Collect every line below that contains the word "second".

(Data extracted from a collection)
──────────────────────────────
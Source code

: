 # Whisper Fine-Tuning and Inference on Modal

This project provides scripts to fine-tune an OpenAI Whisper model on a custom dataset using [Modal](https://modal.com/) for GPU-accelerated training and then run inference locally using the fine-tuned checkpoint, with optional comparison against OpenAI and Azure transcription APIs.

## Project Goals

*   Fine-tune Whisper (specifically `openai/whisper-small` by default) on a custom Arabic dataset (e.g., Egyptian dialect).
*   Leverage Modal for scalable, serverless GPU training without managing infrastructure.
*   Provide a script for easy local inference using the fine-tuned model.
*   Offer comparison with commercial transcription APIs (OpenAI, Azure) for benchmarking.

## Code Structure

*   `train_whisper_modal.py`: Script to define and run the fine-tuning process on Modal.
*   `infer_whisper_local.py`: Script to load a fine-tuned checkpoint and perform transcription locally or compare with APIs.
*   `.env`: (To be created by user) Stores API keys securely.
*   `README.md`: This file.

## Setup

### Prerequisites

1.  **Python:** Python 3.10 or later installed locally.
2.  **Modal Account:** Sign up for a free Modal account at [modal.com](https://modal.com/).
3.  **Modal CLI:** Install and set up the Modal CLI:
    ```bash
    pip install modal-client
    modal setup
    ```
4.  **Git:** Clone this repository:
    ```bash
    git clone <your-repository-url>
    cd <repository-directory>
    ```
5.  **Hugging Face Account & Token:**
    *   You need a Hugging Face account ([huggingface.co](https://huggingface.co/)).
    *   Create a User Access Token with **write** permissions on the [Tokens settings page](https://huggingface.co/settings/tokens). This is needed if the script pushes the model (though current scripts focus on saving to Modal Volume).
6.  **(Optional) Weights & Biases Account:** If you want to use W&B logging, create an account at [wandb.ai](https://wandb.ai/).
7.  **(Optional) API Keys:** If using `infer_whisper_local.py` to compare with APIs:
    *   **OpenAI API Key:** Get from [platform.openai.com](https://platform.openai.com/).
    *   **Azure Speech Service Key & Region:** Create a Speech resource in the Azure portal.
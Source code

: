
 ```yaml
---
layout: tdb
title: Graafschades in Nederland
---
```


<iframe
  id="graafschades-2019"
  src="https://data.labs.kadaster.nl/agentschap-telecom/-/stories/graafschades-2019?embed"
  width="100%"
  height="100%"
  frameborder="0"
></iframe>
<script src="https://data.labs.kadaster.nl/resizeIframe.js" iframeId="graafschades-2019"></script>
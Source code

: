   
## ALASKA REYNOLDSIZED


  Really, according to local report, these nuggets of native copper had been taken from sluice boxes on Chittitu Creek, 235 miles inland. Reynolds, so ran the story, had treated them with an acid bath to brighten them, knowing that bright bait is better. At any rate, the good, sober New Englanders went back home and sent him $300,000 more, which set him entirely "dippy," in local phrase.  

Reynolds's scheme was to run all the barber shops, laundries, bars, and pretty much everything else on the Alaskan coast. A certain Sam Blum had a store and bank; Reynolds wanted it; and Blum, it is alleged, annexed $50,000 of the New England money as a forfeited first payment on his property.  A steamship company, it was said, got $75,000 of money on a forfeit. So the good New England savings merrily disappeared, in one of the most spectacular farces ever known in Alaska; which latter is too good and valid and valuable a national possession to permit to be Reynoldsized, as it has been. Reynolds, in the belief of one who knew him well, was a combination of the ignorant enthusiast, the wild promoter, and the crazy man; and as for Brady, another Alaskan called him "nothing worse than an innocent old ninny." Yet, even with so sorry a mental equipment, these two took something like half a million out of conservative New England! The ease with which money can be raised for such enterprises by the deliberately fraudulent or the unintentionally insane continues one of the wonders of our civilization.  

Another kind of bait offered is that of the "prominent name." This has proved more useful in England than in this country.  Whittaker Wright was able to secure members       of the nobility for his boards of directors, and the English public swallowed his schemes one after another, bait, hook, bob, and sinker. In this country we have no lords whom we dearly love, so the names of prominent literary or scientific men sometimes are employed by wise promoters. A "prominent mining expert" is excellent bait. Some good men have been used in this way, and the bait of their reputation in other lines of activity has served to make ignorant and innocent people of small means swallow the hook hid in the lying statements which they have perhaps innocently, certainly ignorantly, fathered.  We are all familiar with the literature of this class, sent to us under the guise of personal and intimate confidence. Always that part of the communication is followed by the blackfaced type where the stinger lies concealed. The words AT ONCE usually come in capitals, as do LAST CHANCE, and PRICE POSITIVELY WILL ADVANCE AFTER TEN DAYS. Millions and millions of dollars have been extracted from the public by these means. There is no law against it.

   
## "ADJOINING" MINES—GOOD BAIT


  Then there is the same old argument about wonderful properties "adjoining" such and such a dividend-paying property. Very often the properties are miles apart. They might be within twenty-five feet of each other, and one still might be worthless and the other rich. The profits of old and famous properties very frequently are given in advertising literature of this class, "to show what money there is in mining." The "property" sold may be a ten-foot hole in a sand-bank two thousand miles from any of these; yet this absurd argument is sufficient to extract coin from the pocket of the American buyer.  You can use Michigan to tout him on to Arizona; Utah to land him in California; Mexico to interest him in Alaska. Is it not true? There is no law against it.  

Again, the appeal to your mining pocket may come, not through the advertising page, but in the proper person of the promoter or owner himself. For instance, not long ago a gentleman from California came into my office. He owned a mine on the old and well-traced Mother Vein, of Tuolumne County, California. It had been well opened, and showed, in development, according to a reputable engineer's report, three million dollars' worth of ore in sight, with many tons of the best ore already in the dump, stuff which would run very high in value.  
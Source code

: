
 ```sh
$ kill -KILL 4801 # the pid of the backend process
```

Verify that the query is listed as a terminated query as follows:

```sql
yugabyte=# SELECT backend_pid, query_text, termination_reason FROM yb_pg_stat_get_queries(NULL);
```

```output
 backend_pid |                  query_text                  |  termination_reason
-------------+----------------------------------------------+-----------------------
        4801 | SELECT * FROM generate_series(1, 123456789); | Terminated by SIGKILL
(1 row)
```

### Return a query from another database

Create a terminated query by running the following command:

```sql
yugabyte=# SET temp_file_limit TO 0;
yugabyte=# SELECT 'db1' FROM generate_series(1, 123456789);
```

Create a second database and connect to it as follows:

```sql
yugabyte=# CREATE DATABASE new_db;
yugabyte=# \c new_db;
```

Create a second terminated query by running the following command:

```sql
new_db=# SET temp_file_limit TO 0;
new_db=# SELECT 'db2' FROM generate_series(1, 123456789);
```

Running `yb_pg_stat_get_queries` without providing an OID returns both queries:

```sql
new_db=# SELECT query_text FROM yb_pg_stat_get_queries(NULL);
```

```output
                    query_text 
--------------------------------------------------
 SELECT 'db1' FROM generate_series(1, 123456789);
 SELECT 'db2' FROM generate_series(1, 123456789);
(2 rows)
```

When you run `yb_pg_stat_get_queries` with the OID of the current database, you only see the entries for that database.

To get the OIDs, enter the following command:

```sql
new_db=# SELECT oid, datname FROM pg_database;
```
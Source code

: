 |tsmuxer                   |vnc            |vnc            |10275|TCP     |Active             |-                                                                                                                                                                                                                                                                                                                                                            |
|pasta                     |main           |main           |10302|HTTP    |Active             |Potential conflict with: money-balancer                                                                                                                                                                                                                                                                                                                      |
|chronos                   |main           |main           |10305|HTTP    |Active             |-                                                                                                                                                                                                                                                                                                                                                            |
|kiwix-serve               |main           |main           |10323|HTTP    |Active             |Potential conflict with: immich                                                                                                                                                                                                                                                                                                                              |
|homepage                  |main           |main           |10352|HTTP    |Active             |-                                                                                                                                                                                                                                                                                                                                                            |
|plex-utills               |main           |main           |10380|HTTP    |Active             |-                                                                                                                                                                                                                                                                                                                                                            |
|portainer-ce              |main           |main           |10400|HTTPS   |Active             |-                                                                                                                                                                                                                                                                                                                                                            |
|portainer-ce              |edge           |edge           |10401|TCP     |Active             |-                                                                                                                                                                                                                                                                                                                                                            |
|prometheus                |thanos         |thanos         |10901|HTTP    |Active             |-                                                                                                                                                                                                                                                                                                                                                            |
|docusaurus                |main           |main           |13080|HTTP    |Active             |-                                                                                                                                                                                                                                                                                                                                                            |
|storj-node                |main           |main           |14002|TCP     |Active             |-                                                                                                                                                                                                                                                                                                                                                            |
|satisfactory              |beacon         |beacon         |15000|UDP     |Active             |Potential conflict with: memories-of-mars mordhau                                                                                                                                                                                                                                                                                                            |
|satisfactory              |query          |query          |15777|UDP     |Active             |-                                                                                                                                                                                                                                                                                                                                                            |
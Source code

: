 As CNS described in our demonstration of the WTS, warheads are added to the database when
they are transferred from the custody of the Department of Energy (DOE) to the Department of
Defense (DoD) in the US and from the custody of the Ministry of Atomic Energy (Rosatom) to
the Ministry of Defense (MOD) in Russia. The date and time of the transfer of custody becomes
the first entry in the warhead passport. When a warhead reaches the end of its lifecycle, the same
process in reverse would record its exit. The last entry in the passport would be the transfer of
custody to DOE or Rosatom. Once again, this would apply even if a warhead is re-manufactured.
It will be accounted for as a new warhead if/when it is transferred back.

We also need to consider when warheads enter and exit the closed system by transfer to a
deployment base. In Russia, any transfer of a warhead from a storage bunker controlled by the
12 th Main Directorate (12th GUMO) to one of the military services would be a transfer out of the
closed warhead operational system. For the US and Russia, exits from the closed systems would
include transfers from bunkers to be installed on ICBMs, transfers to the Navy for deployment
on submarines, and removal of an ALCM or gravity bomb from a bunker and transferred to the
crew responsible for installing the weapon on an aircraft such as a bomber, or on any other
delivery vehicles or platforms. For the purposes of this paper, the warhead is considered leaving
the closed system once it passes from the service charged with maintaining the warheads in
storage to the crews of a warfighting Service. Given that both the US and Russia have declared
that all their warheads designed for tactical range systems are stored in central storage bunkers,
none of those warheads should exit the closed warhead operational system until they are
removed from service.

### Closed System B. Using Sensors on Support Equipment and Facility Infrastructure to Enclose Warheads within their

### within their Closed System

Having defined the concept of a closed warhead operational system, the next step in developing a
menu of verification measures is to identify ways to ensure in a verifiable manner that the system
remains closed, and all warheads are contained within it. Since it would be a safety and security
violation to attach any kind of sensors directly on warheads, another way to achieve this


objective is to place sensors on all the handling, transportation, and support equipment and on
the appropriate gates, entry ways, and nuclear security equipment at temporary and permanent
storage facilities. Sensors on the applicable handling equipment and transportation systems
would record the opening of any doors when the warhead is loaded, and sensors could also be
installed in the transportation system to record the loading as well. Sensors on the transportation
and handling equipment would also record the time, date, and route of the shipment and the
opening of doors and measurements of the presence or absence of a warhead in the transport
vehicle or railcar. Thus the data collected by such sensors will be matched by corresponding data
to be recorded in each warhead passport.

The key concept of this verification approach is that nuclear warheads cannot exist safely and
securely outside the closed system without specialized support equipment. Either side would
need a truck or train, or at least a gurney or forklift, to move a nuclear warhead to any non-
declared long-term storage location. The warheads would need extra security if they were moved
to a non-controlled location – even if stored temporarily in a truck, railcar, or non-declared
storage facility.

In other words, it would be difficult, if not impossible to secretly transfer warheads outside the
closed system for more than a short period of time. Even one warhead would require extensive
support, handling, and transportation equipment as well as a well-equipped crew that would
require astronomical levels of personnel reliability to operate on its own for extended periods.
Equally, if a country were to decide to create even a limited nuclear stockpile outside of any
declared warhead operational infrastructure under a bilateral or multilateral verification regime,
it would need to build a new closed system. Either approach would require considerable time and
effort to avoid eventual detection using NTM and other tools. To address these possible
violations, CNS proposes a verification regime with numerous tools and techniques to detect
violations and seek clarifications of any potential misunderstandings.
──────────────────────────────
Written response:
Create a second database and connect to it as follows:
Create a second terminated query by running the following command:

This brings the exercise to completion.